Once Tengis had completed his ritual, he searched the cave for his planning documents and health and safety manual. Heading towards the wheelbarrow-cum-filing cabinet that he had taken great pride in organising, he saw that its contents had been spilled across the ground. Seething, he crawled among them and brought them together in one pile. Somebody had been there! Somebody had been going through his personal things!
Tengis wracked his brain but could not understand how anybody could have come through the entrance, and he knew there was no other way in. Nevertheless somebody had been here. He thumbed through the documents; they had almost all been read, apart from the less interesting ones. Somebody knew about his connection with Khad – but who? He couldn't understand how anybody could have gained access to his vault. If they had, then they surely had to be still there; he had scoured the vault and knew of no other way in or out.

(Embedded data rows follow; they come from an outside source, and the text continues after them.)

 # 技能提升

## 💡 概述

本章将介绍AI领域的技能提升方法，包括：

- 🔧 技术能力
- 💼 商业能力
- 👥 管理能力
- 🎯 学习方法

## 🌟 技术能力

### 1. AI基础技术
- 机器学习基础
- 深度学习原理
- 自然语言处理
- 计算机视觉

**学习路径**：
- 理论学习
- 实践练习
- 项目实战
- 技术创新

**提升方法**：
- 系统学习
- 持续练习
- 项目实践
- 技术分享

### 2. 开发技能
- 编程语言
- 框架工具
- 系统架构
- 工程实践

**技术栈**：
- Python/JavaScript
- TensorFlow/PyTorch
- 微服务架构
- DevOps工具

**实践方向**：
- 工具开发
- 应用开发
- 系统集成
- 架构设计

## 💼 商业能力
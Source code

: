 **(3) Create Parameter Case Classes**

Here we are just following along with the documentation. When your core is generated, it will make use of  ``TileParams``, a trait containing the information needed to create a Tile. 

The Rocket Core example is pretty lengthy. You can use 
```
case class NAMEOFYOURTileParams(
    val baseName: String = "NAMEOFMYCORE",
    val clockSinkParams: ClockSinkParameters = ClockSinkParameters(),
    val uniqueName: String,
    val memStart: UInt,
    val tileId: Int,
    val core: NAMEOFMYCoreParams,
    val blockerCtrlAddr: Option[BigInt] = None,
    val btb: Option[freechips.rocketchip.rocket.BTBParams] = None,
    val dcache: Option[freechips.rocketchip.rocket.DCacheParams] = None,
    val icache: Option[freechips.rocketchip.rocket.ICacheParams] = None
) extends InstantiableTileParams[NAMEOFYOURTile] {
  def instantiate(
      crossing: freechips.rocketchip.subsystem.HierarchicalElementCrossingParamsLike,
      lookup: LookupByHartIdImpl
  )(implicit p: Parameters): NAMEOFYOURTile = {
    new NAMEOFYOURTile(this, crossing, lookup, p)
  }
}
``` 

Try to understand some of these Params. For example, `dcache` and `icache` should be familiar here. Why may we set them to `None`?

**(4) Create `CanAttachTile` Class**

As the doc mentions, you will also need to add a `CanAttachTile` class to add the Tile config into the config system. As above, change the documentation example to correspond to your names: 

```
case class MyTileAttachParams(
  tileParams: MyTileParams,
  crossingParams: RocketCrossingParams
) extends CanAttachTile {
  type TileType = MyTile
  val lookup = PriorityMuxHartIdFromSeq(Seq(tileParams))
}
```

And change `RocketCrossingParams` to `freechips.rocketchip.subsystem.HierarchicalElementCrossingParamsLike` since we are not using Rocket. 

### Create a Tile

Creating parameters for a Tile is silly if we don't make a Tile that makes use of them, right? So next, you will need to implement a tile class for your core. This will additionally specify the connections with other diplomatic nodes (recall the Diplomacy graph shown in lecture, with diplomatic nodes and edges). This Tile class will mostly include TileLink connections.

He was sure there were no other passageways or exits. It was impossible he knew but somehow somebody now most definitely was aware of his intentions. Somebody knew that he was planning to take absolute control of Ongolium; that he would willingly use Outsiders to apply force if required.

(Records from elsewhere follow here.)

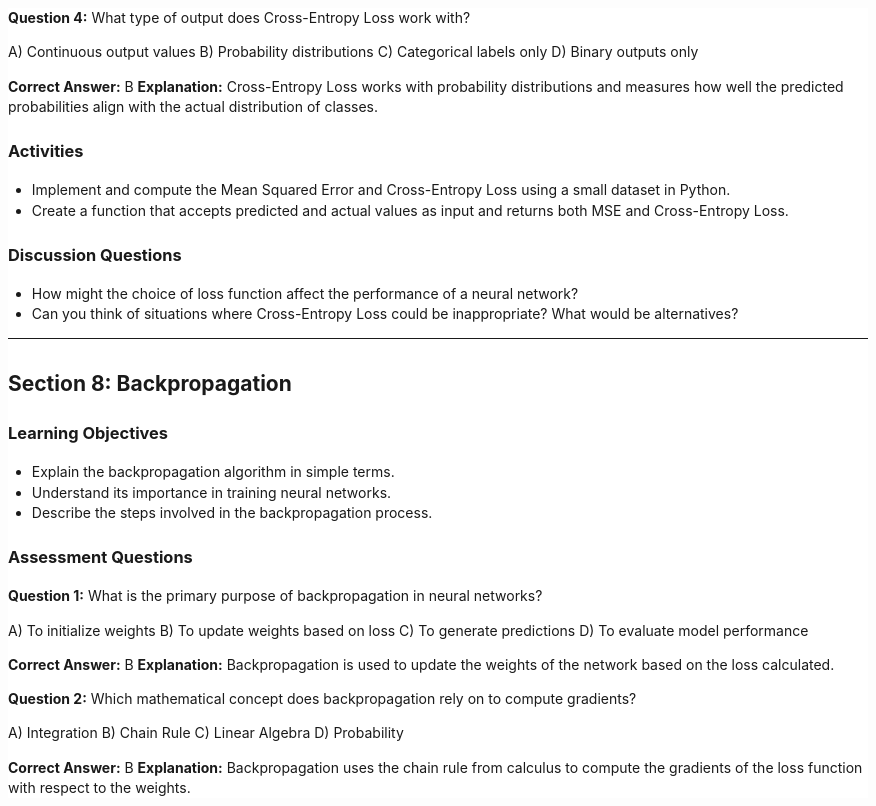 **Question 4:** What type of output does Cross-Entropy Loss work with?

  A) Continuous output values
  B) Probability distributions
  C) Categorical labels only
  D) Binary outputs only

**Correct Answer:** B
**Explanation:** Cross-Entropy Loss works with probability distributions and measures how well the predicted probabilities align with the actual distribution of classes.

### Activities
- Implement and compute the Mean Squared Error and Cross-Entropy Loss using a small dataset in Python.
- Create a function that accepts predicted and actual values as input and returns both MSE and Cross-Entropy Loss.

### Discussion Questions
- How might the choice of loss function affect the performance of a neural network?
- Can you think of situations where Cross-Entropy Loss could be inappropriate? What would be alternatives?

---

## Section 8: Backpropagation

### Learning Objectives
- Explain the backpropagation algorithm in simple terms.
- Understand its importance in training neural networks.
- Describe the steps involved in the backpropagation process.

### Assessment Questions

**Question 1:** What is the primary purpose of backpropagation in neural networks?

  A) To initialize weights
  B) To update weights based on loss
  C) To generate predictions
  D) To evaluate model performance

**Correct Answer:** B
**Explanation:** Backpropagation is used to update the weights of the network based on the loss calculated.

**Question 2:** Which mathematical concept does backpropagation rely on to compute gradients?

  A) Integration
  B) Chain Rule
  C) Linear Algebra
  D) Probability

**Correct Answer:** B
**Explanation:** Backpropagation uses the chain rule from calculus to compute the gradients of the loss function with respect to the weights.
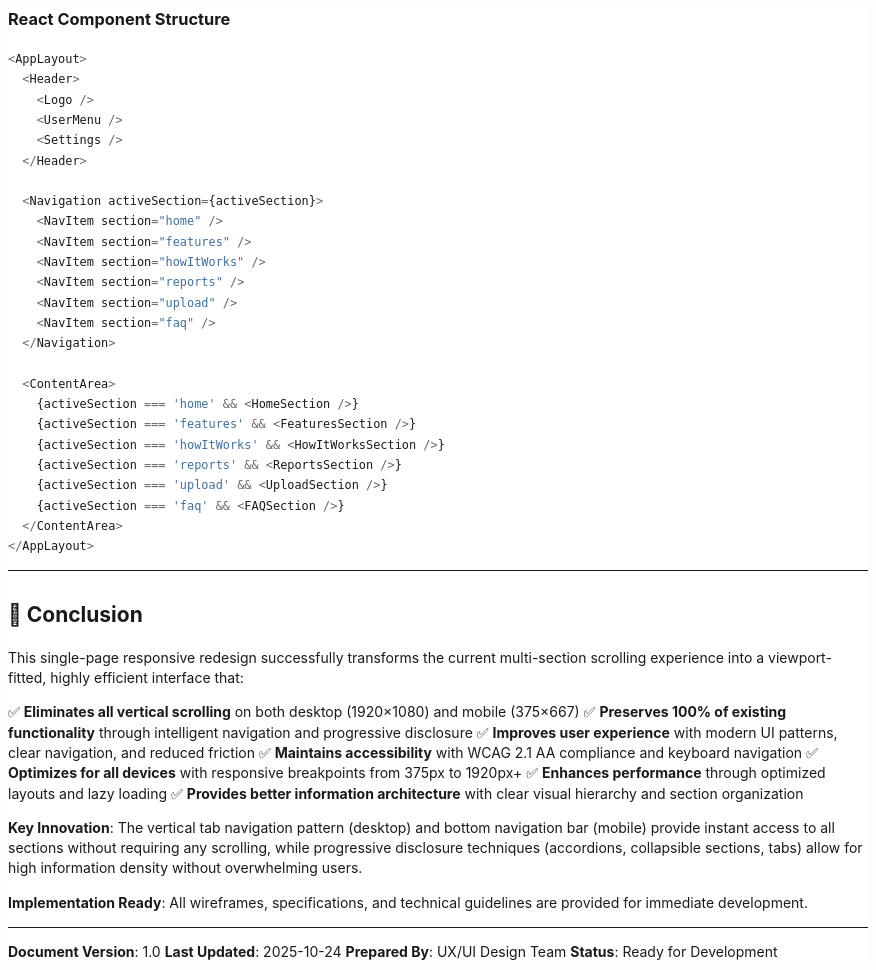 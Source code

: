 ### React Component Structure

```typescript
<AppLayout>
  <Header>
    <Logo />
    <UserMenu />
    <Settings />
  </Header>

  <Navigation activeSection={activeSection}>
    <NavItem section="home" />
    <NavItem section="features" />
    <NavItem section="howItWorks" />
    <NavItem section="reports" />
    <NavItem section="upload" />
    <NavItem section="faq" />
  </Navigation>

  <ContentArea>
    {activeSection === 'home' && <HomeSection />}
    {activeSection === 'features' && <FeaturesSection />}
    {activeSection === 'howItWorks' && <HowItWorksSection />}
    {activeSection === 'reports' && <ReportsSection />}
    {activeSection === 'upload' && <UploadSection />}
    {activeSection === 'faq' && <FAQSection />}
  </ContentArea>
</AppLayout>
```

---

## 📄 Conclusion

This single-page responsive redesign successfully transforms the current multi-section scrolling experience into a viewport-fitted, highly efficient interface that:

✅ **Eliminates all vertical scrolling** on both desktop (1920×1080) and mobile (375×667)
✅ **Preserves 100% of existing functionality** through intelligent navigation and progressive disclosure
✅ **Improves user experience** with modern UI patterns, clear navigation, and reduced friction
✅ **Maintains accessibility** with WCAG 2.1 AA compliance and keyboard navigation
✅ **Optimizes for all devices** with responsive breakpoints from 375px to 1920px+
✅ **Enhances performance** through optimized layouts and lazy loading
✅ **Provides better information architecture** with clear visual hierarchy and section organization

**Key Innovation**: The vertical tab navigation pattern (desktop) and bottom navigation bar (mobile) provide instant access to all sections without requiring any scrolling, while progressive disclosure techniques (accordions, collapsible sections, tabs) allow for high information density without overwhelming users.

**Implementation Ready**: All wireframes, specifications, and technical guidelines are provided for immediate development.

---

**Document Version**: 1.0
**Last Updated**: 2025-10-24
**Prepared By**: UX/UI Design Team
**Status**: Ready for Development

As he panicked, a realisation came to him. He knew beyond all doubt, ridiculous as it was, that the person who had been here was Lily. She had to die and soon.
23
When Lily opened her eyes she thanked the spirit world that it was daytime. Sunshine shone on her face, warming her ice-cold skin. Had it been night-time she would surely have perished. As she lay half in and half out of the river she wondered why it was that among all the Ongolians it was she who was being chosen for so many adventures. She speculated that perhaps everybody had so many adventures as she was experiencing but simply chose not to talk about them. She worried fleetingly that she was being ungrateful, dour and mournful by bemoaning all that happened – but only fleetingly. No one could claim to have uncovered the source of Khad's evil, discovered the truth about Tsara and found the current resting place of Chinggis Khaan all in the space of one day.

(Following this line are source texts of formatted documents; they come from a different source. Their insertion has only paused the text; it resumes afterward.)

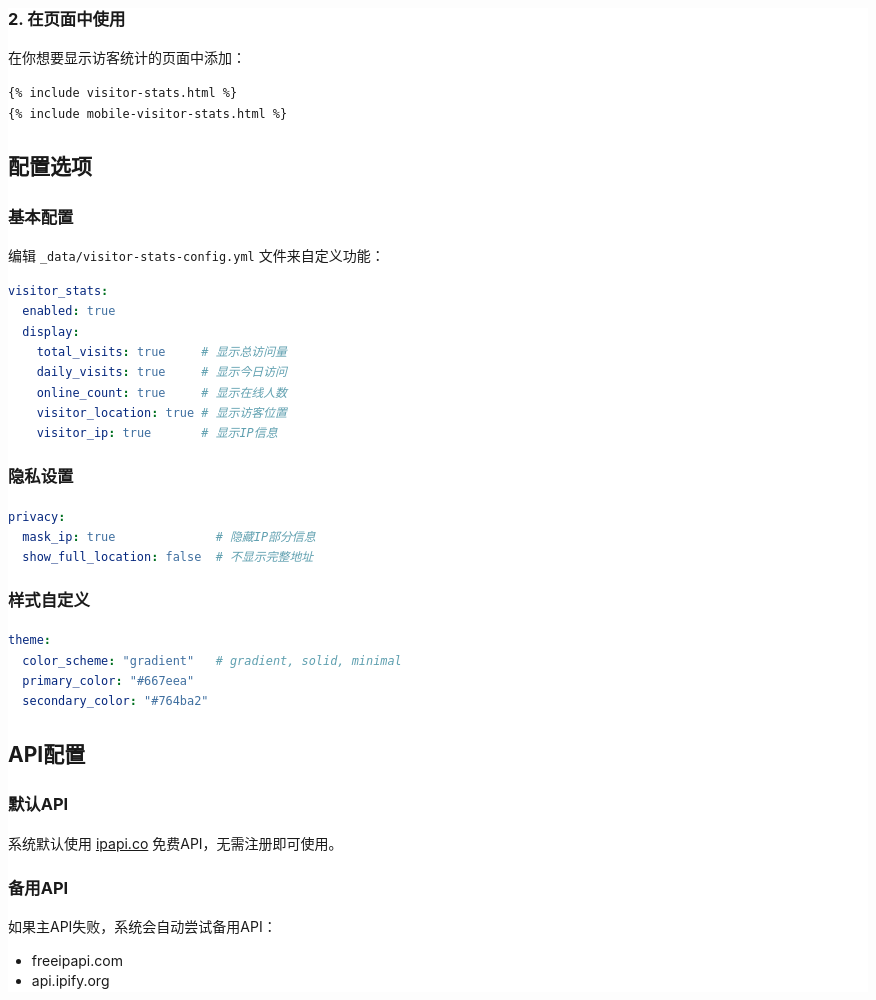 ### 2. 在页面中使用

在你想要显示访客统计的页面中添加：

```liquid
{% include visitor-stats.html %}
{% include mobile-visitor-stats.html %}
```

## 配置选项

### 基本配置

编辑 `_data/visitor-stats-config.yml` 文件来自定义功能：

```yaml
visitor_stats:
  enabled: true
  display:
    total_visits: true     # 显示总访问量
    daily_visits: true     # 显示今日访问
    online_count: true     # 显示在线人数
    visitor_location: true # 显示访客位置
    visitor_ip: true       # 显示IP信息
```

### 隐私设置

```yaml
privacy:
  mask_ip: true              # 隐藏IP部分信息
  show_full_location: false  # 不显示完整地址
```

### 样式自定义

```yaml
theme:
  color_scheme: "gradient"   # gradient, solid, minimal
  primary_color: "#667eea"
  secondary_color: "#764ba2"
```

## API配置

### 默认API

系统默认使用 [ipapi.co](https://ipapi.co) 免费API，无需注册即可使用。

### 备用API

如果主API失败，系统会自动尝试备用API：
- freeipapi.com
- api.ipify.org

She laughed weakly. It was too much to believe. She began to doubt it was true. Lucky waded over and licked her face. His tongue was warm but his breath still smelled of cabbages. That always brought her back to reality. It also reminded her that he had shared her exploits so far and didn't look like leaving her side anytime soon. She hugged his wide neck lovingly. She might be a simple herder girl but she knew that, without the debts or ill-gotten trappings of Baatarulaan, she was richer than anyone there; and that living without the sociological handicaps that thwarted Baatarulaan's citizens she was infinitely more fortunate than they. She dragged herself out of the water, pulled herself together, lit a fire, pulled a metal canister from her saddlebag and made herself a nice cup of tea. Nothing made things better than a nice cup of tea. Lucky even forgot all about carrots when he had a bowl of tea with two lumps of sugar. It always worked.